Whether the stipulation contained in the subscription to the effect that the subscription is payable from the first dividends declared on the shares has the effect of relieving the subscriber from personal liability in an action to recover the value of the shares.

HELD:

  • No corporation shall issue stock or bonds except in exchange for actual cash paid to the corporation or for property actually received by it at a fair valuation equal to the par value of the stock or bonds so issued. 

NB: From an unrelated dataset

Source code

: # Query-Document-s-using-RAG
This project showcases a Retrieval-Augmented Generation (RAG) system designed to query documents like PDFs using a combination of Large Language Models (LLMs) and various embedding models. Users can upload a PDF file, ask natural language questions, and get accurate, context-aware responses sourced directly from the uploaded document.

  • Nor has a corporation the power to receive a subscription upon such terms as will operate as a fraud upon the other subscribers or stockholders by subjecting the particular subcriber to lighter burdens, or by giving him greater rights and privileges, or as a fraud upon creditors of the corporation by withdrawing or decreasing the capital. It is well settled therefore, as a general rule, that an agreement between a corporation and a particular subscriber, by which the subscription is not to be payable, or is to be payable in part only, whether it is for the purpose of pretending that the stock is really greater than it is, or for the purpose of preventing the predominance of certain stockholders, or for any other purpose, is illegal and void as in fraud of other stockholders or creditors, or both, and cannot be either enforced by the subscriber or interposed as a defense in an action on the subscription.
  • Judgment appealed from must be affirmed.